**Record extracts**:
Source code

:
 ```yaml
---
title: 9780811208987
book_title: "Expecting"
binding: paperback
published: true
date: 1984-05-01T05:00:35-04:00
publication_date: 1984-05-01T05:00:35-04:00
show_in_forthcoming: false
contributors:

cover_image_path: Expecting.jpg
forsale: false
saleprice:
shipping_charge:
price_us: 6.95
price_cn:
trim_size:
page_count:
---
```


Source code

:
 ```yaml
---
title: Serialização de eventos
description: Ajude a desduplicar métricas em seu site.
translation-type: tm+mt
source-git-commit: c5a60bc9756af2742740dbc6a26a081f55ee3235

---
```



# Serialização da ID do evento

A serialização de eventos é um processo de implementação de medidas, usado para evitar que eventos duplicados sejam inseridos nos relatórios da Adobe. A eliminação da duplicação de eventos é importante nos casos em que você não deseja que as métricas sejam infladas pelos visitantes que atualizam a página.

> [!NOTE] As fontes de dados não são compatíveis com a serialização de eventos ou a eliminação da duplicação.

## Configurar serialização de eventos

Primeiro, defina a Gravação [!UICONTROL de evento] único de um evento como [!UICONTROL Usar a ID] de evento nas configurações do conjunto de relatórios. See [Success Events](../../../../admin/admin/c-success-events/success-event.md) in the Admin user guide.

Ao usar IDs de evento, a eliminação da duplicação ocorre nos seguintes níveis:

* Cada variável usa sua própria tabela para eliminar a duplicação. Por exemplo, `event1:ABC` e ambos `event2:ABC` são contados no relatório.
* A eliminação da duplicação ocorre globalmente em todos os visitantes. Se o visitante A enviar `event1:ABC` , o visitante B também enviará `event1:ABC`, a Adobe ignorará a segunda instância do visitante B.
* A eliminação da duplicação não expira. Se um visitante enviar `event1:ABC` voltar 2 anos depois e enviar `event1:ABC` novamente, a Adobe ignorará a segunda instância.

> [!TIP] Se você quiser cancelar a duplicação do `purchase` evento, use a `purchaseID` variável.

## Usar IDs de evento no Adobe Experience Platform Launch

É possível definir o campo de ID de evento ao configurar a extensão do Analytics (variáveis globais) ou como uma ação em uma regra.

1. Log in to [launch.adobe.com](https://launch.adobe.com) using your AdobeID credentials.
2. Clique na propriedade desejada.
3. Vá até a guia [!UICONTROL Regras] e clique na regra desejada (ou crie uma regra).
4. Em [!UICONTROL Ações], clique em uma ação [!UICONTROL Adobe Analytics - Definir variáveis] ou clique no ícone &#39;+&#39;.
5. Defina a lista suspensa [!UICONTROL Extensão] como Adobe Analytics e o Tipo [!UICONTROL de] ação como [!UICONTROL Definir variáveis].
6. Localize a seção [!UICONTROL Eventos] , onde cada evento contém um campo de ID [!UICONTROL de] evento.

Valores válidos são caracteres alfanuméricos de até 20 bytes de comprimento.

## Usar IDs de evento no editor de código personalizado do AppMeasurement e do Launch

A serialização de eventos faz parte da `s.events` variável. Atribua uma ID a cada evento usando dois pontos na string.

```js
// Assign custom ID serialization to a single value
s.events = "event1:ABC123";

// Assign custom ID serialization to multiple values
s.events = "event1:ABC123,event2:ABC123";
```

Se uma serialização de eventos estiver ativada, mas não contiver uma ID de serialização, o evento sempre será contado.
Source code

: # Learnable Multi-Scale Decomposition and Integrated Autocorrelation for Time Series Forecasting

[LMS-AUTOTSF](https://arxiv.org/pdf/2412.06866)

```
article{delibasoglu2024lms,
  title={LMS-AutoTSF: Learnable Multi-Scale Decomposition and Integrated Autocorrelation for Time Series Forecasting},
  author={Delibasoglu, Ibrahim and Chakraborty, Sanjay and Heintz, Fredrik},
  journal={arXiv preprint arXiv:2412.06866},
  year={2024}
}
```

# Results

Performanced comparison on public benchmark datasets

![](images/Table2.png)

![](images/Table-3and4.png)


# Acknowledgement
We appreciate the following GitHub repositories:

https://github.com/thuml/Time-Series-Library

**Description of the task**: The listing is to be retyped in full, exactly as shown.

**Problem solution**:
Source code

:
 ```yaml
---
title: 9780811208987
book_title: "Expecting"
binding: paperback
published: true
date: 1984-05-01T05:00:35-04:00
publication_date: 1984-05-01T05:00:35-04:00
show_in_forthcoming: false
contributors:

cover_image_path: Expecting.jpg
forsale: false
saleprice:
shipping_charge:
price_us: 6.95
price_cn:
trim_size:
page_count:
---
```


Source code

:
 ```yaml
---
title: Serialização de eventos
description: Ajude a desduplicar métricas em seu site.
translation-type: tm+mt
source-git-commit: c5a60bc9756af2742740dbc6a26a081f55ee3235

---
```



# Serialização da ID do evento

A serialização de eventos é um processo de implementação de medidas, usado para evitar que eventos duplicados sejam inseridos nos relatórios da Adobe. A eliminação da duplicação de eventos é importante nos casos em que você não deseja que as métricas sejam infladas pelos visitantes que atualizam a página.

> [!NOTE] As fontes de dados não são compatíveis com a serialização de eventos ou a eliminação da duplicação.

## Configurar serialização de eventos

Primeiro, defina a Gravação [!UICONTROL de evento] único de um evento como [!UICONTROL Usar a ID] de evento nas configurações do conjunto de relatórios. See [Success Events](../../../../admin/admin/c-success-events/success-event.md) in the Admin user guide.

Ao usar IDs de evento, a eliminação da duplicação ocorre nos seguintes níveis:

* Cada variável usa sua própria tabela para eliminar a duplicação. Por exemplo, `event1:ABC` e ambos `event2:ABC` são contados no relatório.
* A eliminação da duplicação ocorre globalmente em todos os visitantes. Se o visitante A enviar `event1:ABC` , o visitante B também enviará `event1:ABC`, a Adobe ignorará a segunda instância do visitante B.
* A eliminação da duplicação não expira. Se um visitante enviar `event1:ABC` voltar 2 anos depois e enviar `event1:ABC` novamente, a Adobe ignorará a segunda instância.

> [!TIP] Se você quiser cancelar a duplicação do `purchase` evento, use a `purchaseID` variável.

## Usar IDs de evento no Adobe Experience Platform Launch

É possível definir o campo de ID de evento ao configurar a extensão do Analytics (variáveis globais) ou como uma ação em uma regra.

1. Log in to [launch.adobe.com](https://launch.adobe.com) using your AdobeID credentials.
2. Clique na propriedade desejada.
3. Vá até a guia [!UICONTROL Regras] e clique na regra desejada (ou crie uma regra).
4. Em [!UICONTROL Ações], clique em uma ação [!UICONTROL Adobe Analytics - Definir variáveis] ou clique no ícone &#39;+&#39;.
5. Defina a lista suspensa [!UICONTROL Extensão] como Adobe Analytics e o Tipo [!UICONTROL de] ação como [!UICONTROL Definir variáveis].
6. Localize a seção [!UICONTROL Eventos] , onde cada evento contém um campo de ID [!UICONTROL de] evento.

Valores válidos são caracteres alfanuméricos de até 20 bytes de comprimento.

## Usar IDs de evento no editor de código personalizado do AppMeasurement e do Launch

A serialização de eventos faz parte da `s.events` variável. Atribua uma ID a cada evento usando dois pontos na string.

```js
// Assign custom ID serialization to a single value
s.events = "event1:ABC123";

// Assign custom ID serialization to multiple values
s.events = "event1:ABC123,event2:ABC123";
```

Se uma serialização de eventos estiver ativada, mas não contiver uma ID de serialização, o evento sempre será contado.
Source code

: # Learnable Multi-Scale Decomposition and Integrated Autocorrelation for Time Series Forecasting

[LMS-AUTOTSF](https://arxiv.org/pdf/2412.06866)

```
article{delibasoglu2024lms,
  title={LMS-AutoTSF: Learnable Multi-Scale Decomposition and Integrated Autocorrelation for Time Series Forecasting},
  author={Delibasoglu, Ibrahim and Chakraborty, Sanjay and Heintz, Fredrik},
  journal={arXiv preprint arXiv:2412.06866},
  year={2024}
}
```

# Results

Performanced comparison on public benchmark datasets

![](images/Table2.png)

![](images/Table-3and4.png)


# Acknowledgement
We appreciate the following GitHub repositories:

https://github.com/thuml/Time-Series-Library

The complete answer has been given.